CoreWeave runs the cluster for Dedicated Inference; you run it for CKS. With Dedicated, you configure GPU, runtime, scaling, and routing, and CoreWeave handles cluster operations, autoscaling, and availability. With CKS, you own the full Kubernetes stack: runtimes, scheduling, multi-node topology, and operational responsibility. Choose Dedicated when you want managed execution without giving up GPU and runtime choice. Choose CKS when you need to own and tune the entire stack.

Can I redirect existing CoreWeave reserved capacity to Dedicated Inference?

Yes. Customers with existing reserved nodes can allocate a portion of that capacity to Dedicated Inference at their contracted rates with no additional platform fee. On-demand GPU-hour billing is also available for workloads that don't require reserved capacity.

Can I update a deployed model without downtime?

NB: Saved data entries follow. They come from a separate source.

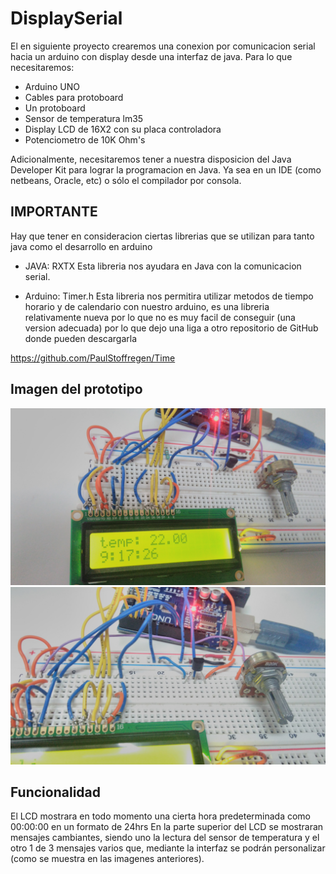 # DisplaySerial
El en siguiente proyecto crearemos una conexion por comunicacion serial hacia un arduino con display desde una interfaz de java.
Para lo que necesitaremos:
* Arduino UNO
* Cables para protoboard
* Un protoboard
* Sensor de temperatura lm35
* Display LCD de 16X2 con su placa controladora
* Potenciometro de 10K Ohm's

Adicionalmente, necesitaremos tener a nuestra disposicion del Java Developer Kit para lograr la programacion en Java.
Ya sea en un IDE (como netbeans, Oracle, etc) o sólo el compilador por consola.

## IMPORTANTE
Hay que tener en consideracion ciertas librerias que se utilizan para tanto java como el desarrollo en arduino

* JAVA: RXTX
Esta libreria nos ayudara en Java con la comunicacion serial.

* Arduino: Timer.h
Esta libreria nos permitira utilizar metodos de tiempo horario y de calendario con nuestro arduino, es una libreria relativamente nueva
por lo que no es muy facil de conseguir (una version adecuada) por lo que dejo una liga a otro repositorio de GitHub donde pueden descargarla

https://github.com/PaulStoffregen/Time

## Imagen del prototipo
![Una imagen cualquiera](https://github.com/FranciscoMan/DisplaySerial/blob/master/img1.jpg "Prototipo")
![Una imagen cualquiera](https://github.com/FranciscoMan/DisplaySerial/blob/master/img2.jpg "Prototipo")

## Funcionalidad
El LCD mostrara en todo momento una cierta hora predeterminada como 00:00:00 en un formato de 24hrs
En la parte superior del LCD se mostraran mensajes cambiantes, siendo uno la lectura del sensor de temperatura y el otro 1 de 3 mensajes
varios que, mediante la interfaz se podrán personalizar (como se muestra en las imagenes anteriores).
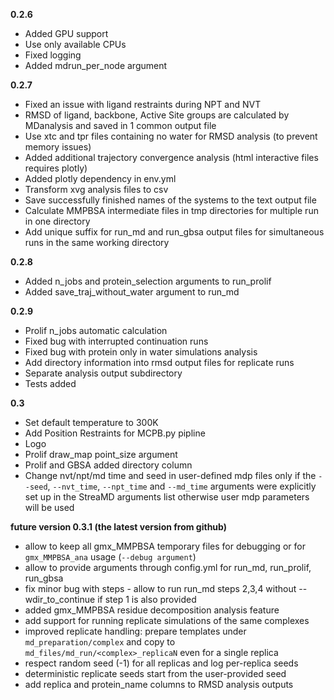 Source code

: **0.2.6**
- Added GPU support
- Use only available CPUs
- Fixed logging
- Added mdrun_per_node argument

**0.2.7**
- Fixed an issue with ligand restraints during NPT and NVT
- RMSD of ligand, backbone, Active Site groups are calculated by MDanalysis and saved in 1 common output file
- Use xtc and tpr files containing no water for RMSD analysis (to prevent memory issues)
- Added additional trajectory convergence analysis (html interactive files requires plotly)
- Added plotly dependency in env.yml
- Transform xvg analysis files to csv
- Save successfully finished names of the systems to the text output file
- Calculate MMPBSA intermediate files in tmp directories for multiple run in one directory
- Add unique suffix for run_md and run_gbsa output files for simultaneous runs in the same working directory

**0.2.8**
- Added n_jobs and protein_selection arguments to run_prolif
- Added save_traj_without_water argument to run_md

**0.2.9**
- Prolif n_jobs automatic calculation
- Fixed bug with interrupted continuation runs
- Fixed bug with protein only in water simulations analysis
- Add directory information into rmsd output files for replicate runs
- Separate analysis output subdirectory
- Tests added

**0.3**
- Set default temperature to 300K
- Add Position Restraints for MCPB.py pipline
- Logo
- Prolif draw_map point_size argument
- Prolif and GBSA added directory column
- Change nvt/npt/md time and seed in user-defined mdp files only if the `--seed`, `--nvt_time`, `--npt_time` and `--md_time` arguments were explicitly set up in the StreaMD arguments list otherwise user mdp parameters will be used

**future version 0.3.1 (the latest version from github)**
- allow to keep all gmx_MMPBSA temporary files for debugging or for `gmx_MMPBSA_ana` usage (`--debug argument`)
- allow to provide arguments through config.yml for run_md, run_prolif, run_gbsa
- fix minor bug with steps - allow to run run_md steps 2,3,4 without --wdir_to_continue if step 1 is also provided
- added gmx_MMPBSA residue decomposition analysis feature
- add support for running replicate simulations of the same complexes
- improved replicate handling: prepare templates under `md_preparation/complex` and copy to `md_files/md_run/<complex>_replicaN` even for a single replica
- respect random seed (-1) for all replicas and log per-replica seeds
- deterministic replicate seeds start from the user-provided seed
- add replica and protein_name columns to RMSD analysis outputs
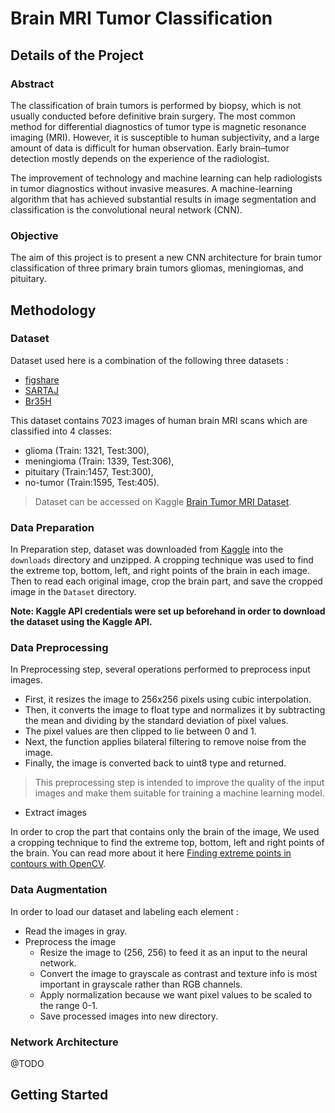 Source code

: # Brain MRI Tumor Classification

## Details of the Project

### Abstract
The classification of brain tumors is performed by biopsy, which is not usually conducted before definitive brain surgery. 
The most common method for differential diagnostics of tumor type is magnetic resonance imaging (MRI). However, it is susceptible to human subjectivity, and a large amount of data is difficult for human observation.
Early brain–tumor detection mostly depends on the experience of the radiologist.
<p>The improvement of technology and machine learning can help radiologists in tumor diagnostics without invasive measures. A machine-learning algorithm that has achieved substantial results in image segmentation and classification is the convolutional neural network (CNN).

### Objective
The aim of this project is to present a new CNN architecture for brain tumor classification of three primary brain tumors gliomas, meningiomas, and pituitary.

## Methodology

### Dataset
Dataset used here is a combination of the following three datasets : 
- [figshare](https://figshare.com/articles/dataset/brain_tumor_dataset/1512427)
- [SARTAJ](https://www.kaggle.com/sartajbhuvaji/brain-tumor-classification-mri)
- [Br35H](https://www.kaggle.com/datasets/ahmedhamada0/brain-tumor-detection?select=no)

This dataset contains 7023 images of human brain MRI scans which are classified into 4 classes:
- glioma (Train: 1321, Test:300), 
- meningioma (Train: 1339, Test:306),
- pituitary (Train:1457, Test:300),
- no-tumor (Train:1595, Test:405).
>Dataset can be accessed on Kaggle [Brain Tumor MRI Dataset](https://www.kaggle.com/datasets/masoudnickparvar/brain-tumor-mri-dataset).

### Data Preparation
In Preparation step, dataset was downloaded from [Kaggle](https://www.kaggle.com/datasets/masoudnickparvar/brain-tumor-mri-dataset) into the `downloads` directory and unzipped. A cropping technique was used to find the extreme top, bottom, left, and right points of the brain in each image. Then to read each original image, crop the brain part, and save the cropped image in the `Dataset` directory.


**Note: Kaggle API credentials were set up beforehand in order to download the dataset using the Kaggle API.**

### Data Preprocessing
In Preprocessing step, several operations performed to preprocess input images.
- First, it resizes the image to 256x256 pixels using cubic interpolation. 
- Then, it converts the image to float type and normalizes it by subtracting the mean and dividing by the standard deviation of pixel values. 
- The pixel values are then clipped to lie between 0 and 1. 
- Next, the function applies bilateral filtering to remove noise from the image.
- Finally, the image is converted back to uint8 type and returned. 
>This preprocessing step is intended to improve the quality of the input images and make them suitable for training a machine learning model.

- Extract images

In order to crop the part that contains only the brain of the image, We used a cropping technique to find the extreme top, bottom, left and right points of the brain. You can read more about it here [Finding extreme points in contours with OpenCV](https://www.pyimagesearch.com/2016/04/11/finding-extreme-points-in-contours-with-opencv/).

### Data Augmentation
In order to load our dataset and labeling each element :

- Read the images in gray.
- Preprocess the image
    - Resize the image to (256, 256) to feed it as an input to the neural network.
    - Convert the image to grayscale as contrast and texture info is most important in grayscale rather than RGB channels.
    - Apply normalization because we want pixel values to be scaled to the range 0-1.
    - Save processed images into new directory.

### Network Architecture
@TODO

## Getting Started

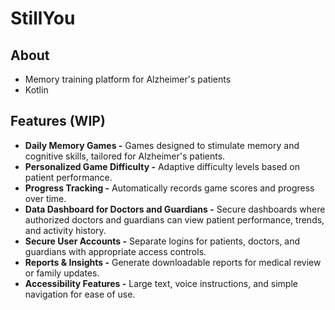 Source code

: # StillYou

## About

- Memory training platform for Alzheimer's patients
- Kotlin

## Features (WIP)

- **Daily Memory Games -** Games designed to stimulate memory and cognitive skills, tailored for Alzheimer's patients.
- **Personalized Game Difficulty -** Adaptive difficulty levels based on patient performance.
- **Progress Tracking -** Automatically records game scores and progress over time.
- **Data Dashboard for Doctors and Guardians -** Secure dashboards where authorized doctors and guardians can view patient performance, trends, and activity history.
- **Secure User Accounts -** Separate logins for patients, doctors, and guardians with appropriate access controls.
- **Reports & Insights -** Generate downloadable reports for medical review or family updates.
- **Accessibility Features -** Large text, voice instructions, and simple navigation for ease of use. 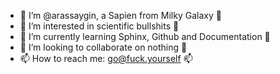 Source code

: - 🖕 I’m @arassaygin, a Sapien from Milky Galaxy             🖕
- 👀 I’m interested in scientific bullshits                  👀
- 👾 I’m currently learning Sphinx, Github and Documentation 👾
- 💩 I’m looking to collaborate on nothing                   💩
- 📫 How to reach me: go@fuck.yourself                       📫

<!---
arassaygin/arassaygin is a ✨ special ✨ repository because its `README.md` (this file) appears on your GitHub profile.
You can click the Preview link to take a look at your changes.
--->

Yes. Send a PATCH request with the updated deployment specification (model weights, GPU type, runtime, autoscaling parameters), and CoreWeave manages the rollout without taking down the serving endpoint. Production traffic continues uninterrupted during updates.

What is a gateway, and do I manage it?

A gateway is a tenant-isolated endpoint provisioned in your chosen Availability Zone. It handles authentication, load balancing, and request routing across all your model deployments. CoreWeave manages the gateway; you choose where it lives. You can deploy multiple gateways across zones for latency optimization or compliance, and configure which deployments receive traffic.

Where do my model weights need to live?

Model artifacts must be stored in CoreWeave AI Object Storage. If you're already training or fine-tuning on CoreWeave, your checkpoints are already in the right place, and no data movement is required. For models trained or stored elsewhere, you'll upload weights to CoreWeave AI Object Storage before deploying.

Which inference runtimes are supported?

Dedicated Inference supports vLLM and SGLang, with CoreWeave AI Object Storage and LOTA caching for accelerated model loading and KV reuse under sustained traffic. All deployments expose OpenAI-compatible endpoints. If your stack uses a custom runtime, talk to us about your architecture.